● YOUR GOAL
Find the line containing "## Dependencies" in the records below. Copy exactly that line and each one after it, ending at the line containing "of the dunstrc", and nothing more.

——————————

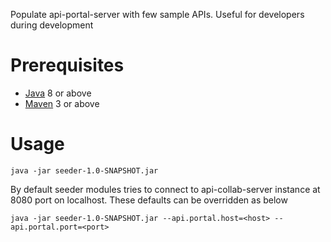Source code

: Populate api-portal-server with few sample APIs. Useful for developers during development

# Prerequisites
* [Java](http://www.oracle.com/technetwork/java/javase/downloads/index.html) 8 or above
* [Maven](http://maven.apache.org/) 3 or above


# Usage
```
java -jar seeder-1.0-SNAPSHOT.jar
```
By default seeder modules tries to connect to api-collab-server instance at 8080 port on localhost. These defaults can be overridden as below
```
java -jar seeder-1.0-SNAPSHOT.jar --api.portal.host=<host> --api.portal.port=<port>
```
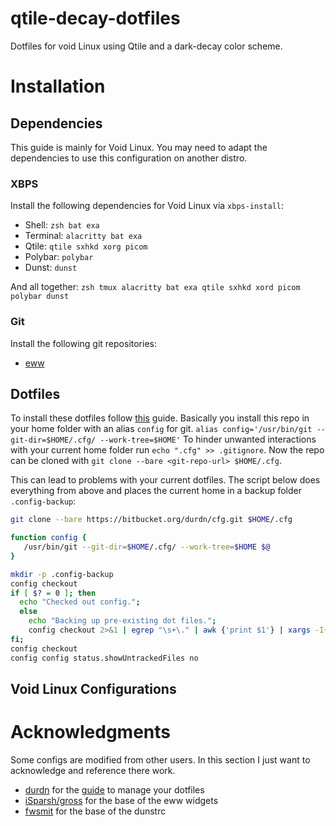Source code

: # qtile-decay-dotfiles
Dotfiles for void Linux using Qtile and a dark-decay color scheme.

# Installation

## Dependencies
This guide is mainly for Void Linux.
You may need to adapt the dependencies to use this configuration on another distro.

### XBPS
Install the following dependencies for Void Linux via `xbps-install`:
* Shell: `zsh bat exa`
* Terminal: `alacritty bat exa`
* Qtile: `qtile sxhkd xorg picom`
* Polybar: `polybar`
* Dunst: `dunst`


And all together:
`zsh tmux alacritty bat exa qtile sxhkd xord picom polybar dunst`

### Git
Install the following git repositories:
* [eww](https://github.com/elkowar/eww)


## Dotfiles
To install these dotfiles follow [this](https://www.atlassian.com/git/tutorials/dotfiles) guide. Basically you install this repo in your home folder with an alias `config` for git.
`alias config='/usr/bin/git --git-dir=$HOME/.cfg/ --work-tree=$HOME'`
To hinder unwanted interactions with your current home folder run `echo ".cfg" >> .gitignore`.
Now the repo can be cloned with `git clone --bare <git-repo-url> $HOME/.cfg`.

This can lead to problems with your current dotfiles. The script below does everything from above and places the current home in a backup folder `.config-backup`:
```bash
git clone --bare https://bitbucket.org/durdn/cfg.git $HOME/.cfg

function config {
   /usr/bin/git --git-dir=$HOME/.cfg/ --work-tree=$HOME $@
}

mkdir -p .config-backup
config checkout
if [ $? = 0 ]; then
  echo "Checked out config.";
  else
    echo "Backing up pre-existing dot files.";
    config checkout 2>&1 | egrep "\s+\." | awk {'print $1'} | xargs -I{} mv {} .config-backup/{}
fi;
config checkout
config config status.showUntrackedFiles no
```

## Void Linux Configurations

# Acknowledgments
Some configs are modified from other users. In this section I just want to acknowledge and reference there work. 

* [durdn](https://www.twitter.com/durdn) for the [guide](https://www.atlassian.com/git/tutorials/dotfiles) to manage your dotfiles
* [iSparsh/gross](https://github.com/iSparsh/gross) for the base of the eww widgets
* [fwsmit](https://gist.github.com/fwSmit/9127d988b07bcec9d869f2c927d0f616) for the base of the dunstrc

——————————

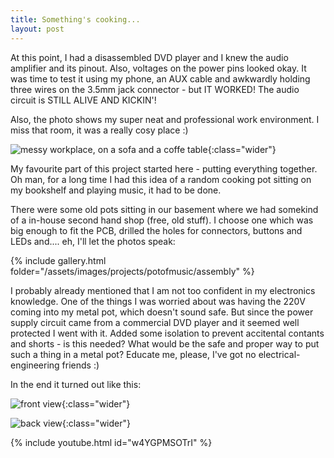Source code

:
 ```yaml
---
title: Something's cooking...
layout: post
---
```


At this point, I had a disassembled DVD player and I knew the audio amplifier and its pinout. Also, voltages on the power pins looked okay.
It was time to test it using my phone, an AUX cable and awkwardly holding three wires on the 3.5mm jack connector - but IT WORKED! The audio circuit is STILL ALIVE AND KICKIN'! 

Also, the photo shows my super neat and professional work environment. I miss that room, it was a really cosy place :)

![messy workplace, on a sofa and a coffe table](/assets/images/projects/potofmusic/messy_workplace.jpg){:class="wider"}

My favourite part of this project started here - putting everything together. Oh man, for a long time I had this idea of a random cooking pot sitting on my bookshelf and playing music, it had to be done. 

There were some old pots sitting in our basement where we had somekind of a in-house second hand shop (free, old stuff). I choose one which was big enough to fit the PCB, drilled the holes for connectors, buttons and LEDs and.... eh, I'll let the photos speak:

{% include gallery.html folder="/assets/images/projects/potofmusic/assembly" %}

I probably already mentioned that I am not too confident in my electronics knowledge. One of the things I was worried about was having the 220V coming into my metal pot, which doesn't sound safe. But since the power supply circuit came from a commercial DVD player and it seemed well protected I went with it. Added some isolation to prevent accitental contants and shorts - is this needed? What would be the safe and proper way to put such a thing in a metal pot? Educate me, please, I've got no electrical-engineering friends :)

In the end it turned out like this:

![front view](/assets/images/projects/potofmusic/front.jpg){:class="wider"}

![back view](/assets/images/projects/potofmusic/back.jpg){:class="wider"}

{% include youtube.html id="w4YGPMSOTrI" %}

——————————

● RESULT FOR THIS EXERCISE
## Dependencies
This guide is mainly for Void Linux.
You may need to adapt the dependencies to use this configuration on another distro.

### XBPS
Install the following dependencies for Void Linux via `xbps-install`:
* Shell: `zsh bat exa`
* Terminal: `alacritty bat exa`
* Qtile: `qtile sxhkd xorg picom`
* Polybar: `polybar`
* Dunst: `dunst`


And all together:
`zsh tmux alacritty bat exa qtile sxhkd xord picom polybar dunst`

### Git
Install the following git repositories:
* [eww](https://github.com/elkowar/eww)


## Dotfiles
To install these dotfiles follow [this](https://www.atlassian.com/git/tutorials/dotfiles) guide. Basically you install this repo in your home folder with an alias `config` for git.
`alias config='/usr/bin/git --git-dir=$HOME/.cfg/ --work-tree=$HOME'`
To hinder unwanted interactions with your current home folder run `echo ".cfg" >> .gitignore`.
Now the repo can be cloned with `git clone --bare <git-repo-url> $HOME/.cfg`.

This can lead to problems with your current dotfiles. The script below does everything from above and places the current home in a backup folder `.config-backup`:
```bash
git clone --bare https://bitbucket.org/durdn/cfg.git $HOME/.cfg

function config {
   /usr/bin/git --git-dir=$HOME/.cfg/ --work-tree=$HOME $@
}

mkdir -p .config-backup
config checkout
if [ $? = 0 ]; then
  echo "Checked out config.";
  else
    echo "Backing up pre-existing dot files.";
    config checkout 2>&1 | egrep "\s+\." | awk {'print $1'} | xargs -I{} mv {} .config-backup/{}
fi;
config checkout
config config status.showUntrackedFiles no
```

## Void Linux Configurations

# Acknowledgments
Some configs are modified from other users. In this section I just want to acknowledge and reference there work. 

* [durdn](https://www.twitter.com/durdn) for the [guide](https://www.atlassian.com/git/tutorials/dotfiles) to manage your dotfiles
* [iSparsh/gross](https://github.com/iSparsh/gross) for the base of the eww widgets
* [fwsmit](https://gist.github.com/fwSmit/9127d988b07bcec9d869f2c927d0f616) for the base of the dunstrc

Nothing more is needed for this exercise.